37. BÖLÜM

6.4K 401 50
                                    

Şaşırmış kalmıştım. O ise adamı yere yıkmıştı. Daha sonra yakasına yapıştı:

"Bana bak, bir daha seni buralarda görmeyeyim. Sokakta yalnız bir kadını gaspetmeye utanmıyor musun? Adam mısın sen?"

"Bıraksana beni."

"Yıkıl karşımdan." diyerek bıraktı adamı. Gaspçı uzaklaşırken o da elindeki aldığı bıçağı çöpe attı. Daha sonra yanıma geldi:

"Korkma Alev, geçti. İyi ki vaktinde yetişmişim."

"Ozan Bey, sizin ne işiniz var burada?" dediğimde gülümseyerek bana baktı.
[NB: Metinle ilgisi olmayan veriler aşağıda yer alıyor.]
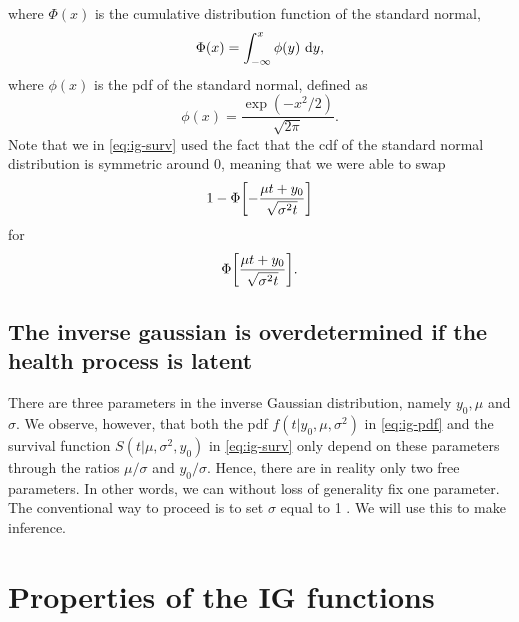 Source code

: where $\Phi(x)$ is the cumulative distribution function of the standard normal,
\begin{equation*}
    \Phi(x)=\int_{-\infty}^x\phi(y)\text{~d}y,
\end{equation*}
where $\phi(x)$ is the pdf of the standard normal, defined as
\begin{equation}
    \phi(x)=\frac{\exp\left(-x^2/2\right)}{\sqrt{2\pi}}.
\end{equation}
Note that we in \eqref{eq:ig-surv} used the fact that the cdf of the standard normal distribution is symmetric around 0,
meaning that we were able to swap
\begin{equation*}
    1-\Phi\sqb*{-\frac{\mu t+y_0}{\sqrt{\sigma^2t}}}
\end{equation*}
for
\begin{equation*}
    \Phi\sqb*{\frac{\mu t+y_0}{\sqrt{\sigma^2t}}}.
\end{equation*}

\subsection{The inverse gaussian is overdetermined if the health process is latent}
There are three parameters in the inverse Gaussian distribution, namely $y_0, \mu$ and $\sigma$.
We observe, however, that both the pdf $f(t|y_0,\mu,\sigma^2)$ in \eqref{eq:ig-pdf} and the survival function $S(t|\mu,\sigma^2,y_0)$ in \eqref{eq:ig-surv} only depend on these parameters through the ratios $\mu/\sigma$ and $y_0/\sigma$.
Hence, there are in reality only two free parameters. In other words, we can without loss of generality fix one parameter. The conventional way to proceed is to set $\sigma$ equal to 1 \citep{leewhitmore2006}. We will use this to make inference.

\section{Properties of the IG functions}

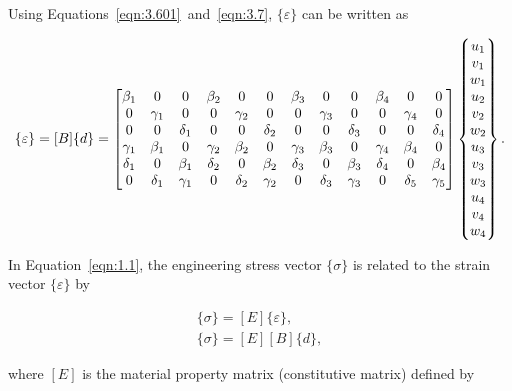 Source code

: \noindent Using Equations~\ref{eqn:3.601}~and~\ref{eqn:3.7}, $\{\varepsilon\} $ can be written as

\begin{equation}
\{\varepsilon\} = [B]\{d\}
 =
\setcounter{MaxMatrixCols}{20}
\begin{bmatrix}
    \beta_{1} & 0 & 0 & \beta_{2} & 0 & 0 &\beta_{3} & 0 & 0 & \beta_{4} & 0 & 0 \\
    0 & \gamma_{1} & 0 & 0 & \gamma_{2} & 0 & 0 & \gamma_{3} & 0 & 0 & \gamma_{4} & 0 \\
    0  & 0  & \delta_{1} & 0  & 0  & \delta_{2} & 0  & 0  & \delta_{3} & 0  & 0  & \delta_{4} \\
    \gamma_{1} & \beta_{1} & 0 & \gamma_{2} & \beta_{2} & 0 & \gamma_{3} & \beta_{3} & 0 & \gamma_{4} & \beta_{4} & 0 \\
    \delta_{1} & 0 & \beta_{1} & \delta_{2} & 0 & \beta_{2} & \delta_{3} & 0 & \beta_{3} & \delta_{4} & 0 & \beta_{4}   \\
    0 &  \delta_{1} & \gamma_{1} & 0 &  \delta_{2} & \gamma_{2} & 0 &  \delta_{3} & \gamma_{3} & 0 &  \delta_{5} & \gamma_{5}
 \end{bmatrix}
 \begin{Bmatrix} u_{1} \\ v_{1} \\ w_{1} \\ u_{2} \\ v_{2} \\ w_{2} \\ u_{3} \\ v_{3} \\ w_{3}\\ u_{4} \\ v_{4} \\ w_{4} \end{Bmatrix}.
 \label{eqn:3.71}
\end{equation}

\noindent In Equation~\ref{eqn:1.1}, the engineering stress vector $\{ \sigma \}$ is related to the strain vector $\{ \varepsilon \}$ by

\begin{equation}
\begin{array}{l}
\{\sigma\} = [E]\{\varepsilon\}, \\
\{\sigma\} = [E][B]\{d\},
\label{eqn:3.8}
\end{array}
\end{equation}

\noindent where $[E]$ is the material property matrix (constitutive matrix) defined by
"Yemeğin olduğunu biliyordum. Ben de davetliyim. Senin de geleceğini öğrenince evinden almak istedim. Yani gece tek başına çıkma diye. Fena mı oldu?"

"İyi," diye omuz silktim. Neydi bu ilgiler falan? Hiç gelemem vallaha. Ama iyi oldu. Ozan Bey yetişmeseydi çantamı kaptıracaktım ve içindeki paramı. Bir de bıçaklanırdım Allah korusun. İyi ki geldin Ozan Bey. Ona döndüm.

"Ozan Bey, çok teşekkür ederim."

Omzuma dokundu. "Takma kafana, geçti hepsi. Arabam şu ileride," diyerek arabasını işaret etti. Yürüye yürüye ilerledik ve arabaya bindik. Ozan Bey bana baktı:

"Bu arada, çok güzel olmuşsun ki her zaman güzelsin."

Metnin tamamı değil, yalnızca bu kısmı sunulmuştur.